Directions for this task
Within the data that follows, set down exactly the lines from the one containing "or recursion tree." through the one containing "2T(n/2) + n/\log", both ends included.

◆ ◆ ◆ ◆ ◆ ◆ ◆

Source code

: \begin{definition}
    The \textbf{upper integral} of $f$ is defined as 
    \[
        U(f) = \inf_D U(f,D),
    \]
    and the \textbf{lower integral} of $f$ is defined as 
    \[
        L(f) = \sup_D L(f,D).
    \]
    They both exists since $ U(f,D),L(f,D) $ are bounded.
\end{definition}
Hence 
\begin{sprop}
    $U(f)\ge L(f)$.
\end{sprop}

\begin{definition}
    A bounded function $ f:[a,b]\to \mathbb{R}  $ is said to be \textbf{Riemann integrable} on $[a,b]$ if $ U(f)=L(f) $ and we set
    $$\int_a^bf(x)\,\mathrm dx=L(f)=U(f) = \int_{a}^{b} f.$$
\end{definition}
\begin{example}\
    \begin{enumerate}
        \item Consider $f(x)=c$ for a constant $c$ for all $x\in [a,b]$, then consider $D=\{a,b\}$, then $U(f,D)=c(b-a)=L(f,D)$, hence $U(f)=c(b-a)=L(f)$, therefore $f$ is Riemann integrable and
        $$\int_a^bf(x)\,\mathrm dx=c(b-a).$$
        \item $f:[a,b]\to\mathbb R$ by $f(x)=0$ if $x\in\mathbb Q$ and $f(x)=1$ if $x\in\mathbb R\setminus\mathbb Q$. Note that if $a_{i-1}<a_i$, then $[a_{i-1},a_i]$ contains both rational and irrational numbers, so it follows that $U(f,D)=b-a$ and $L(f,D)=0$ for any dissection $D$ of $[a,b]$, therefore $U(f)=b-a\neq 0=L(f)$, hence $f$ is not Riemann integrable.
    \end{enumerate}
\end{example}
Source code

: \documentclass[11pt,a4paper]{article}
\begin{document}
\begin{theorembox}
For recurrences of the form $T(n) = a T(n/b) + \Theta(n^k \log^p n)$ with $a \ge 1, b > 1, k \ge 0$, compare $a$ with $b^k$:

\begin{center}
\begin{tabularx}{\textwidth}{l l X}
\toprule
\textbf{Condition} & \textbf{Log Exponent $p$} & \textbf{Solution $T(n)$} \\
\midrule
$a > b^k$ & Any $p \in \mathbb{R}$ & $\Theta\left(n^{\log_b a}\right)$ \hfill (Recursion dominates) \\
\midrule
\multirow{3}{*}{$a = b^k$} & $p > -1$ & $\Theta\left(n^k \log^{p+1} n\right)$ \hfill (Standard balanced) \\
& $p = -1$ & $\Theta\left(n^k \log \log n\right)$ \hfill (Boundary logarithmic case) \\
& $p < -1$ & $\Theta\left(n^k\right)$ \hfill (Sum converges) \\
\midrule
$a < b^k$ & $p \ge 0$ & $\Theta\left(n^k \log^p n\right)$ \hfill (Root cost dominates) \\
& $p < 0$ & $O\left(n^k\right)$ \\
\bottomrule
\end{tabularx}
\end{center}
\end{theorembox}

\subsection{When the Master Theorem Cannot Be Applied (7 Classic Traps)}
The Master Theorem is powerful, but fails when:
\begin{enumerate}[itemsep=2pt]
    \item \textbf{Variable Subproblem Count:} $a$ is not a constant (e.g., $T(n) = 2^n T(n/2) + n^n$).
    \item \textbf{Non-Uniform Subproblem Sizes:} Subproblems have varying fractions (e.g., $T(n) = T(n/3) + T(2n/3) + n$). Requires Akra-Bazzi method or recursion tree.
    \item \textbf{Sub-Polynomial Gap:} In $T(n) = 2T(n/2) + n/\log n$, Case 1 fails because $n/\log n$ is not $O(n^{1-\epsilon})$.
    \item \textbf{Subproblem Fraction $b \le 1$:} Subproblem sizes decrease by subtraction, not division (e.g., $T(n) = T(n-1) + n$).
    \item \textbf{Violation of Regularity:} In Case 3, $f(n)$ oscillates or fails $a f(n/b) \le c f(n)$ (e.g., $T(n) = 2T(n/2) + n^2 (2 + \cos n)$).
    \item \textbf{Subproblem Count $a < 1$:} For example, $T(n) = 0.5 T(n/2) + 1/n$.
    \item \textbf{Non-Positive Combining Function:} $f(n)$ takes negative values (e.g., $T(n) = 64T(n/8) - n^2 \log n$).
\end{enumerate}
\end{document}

◆ ◆ ◆ ◆ ◆ ◆ ◆

Response
    \item \textbf{Non-Uniform Subproblem Sizes:} Subproblems have varying fractions (e.g., $T(n) = T(n/3) + T(2n/3) + n$). Requires Akra-Bazzi method or recursion tree.
    \item \textbf{Sub-Polynomial Gap:} In $T(n) = 2T(n/2) + n/\log n$, Case 1 fails because $n/\log n$ is not $O(n^{1-\epsilon})$.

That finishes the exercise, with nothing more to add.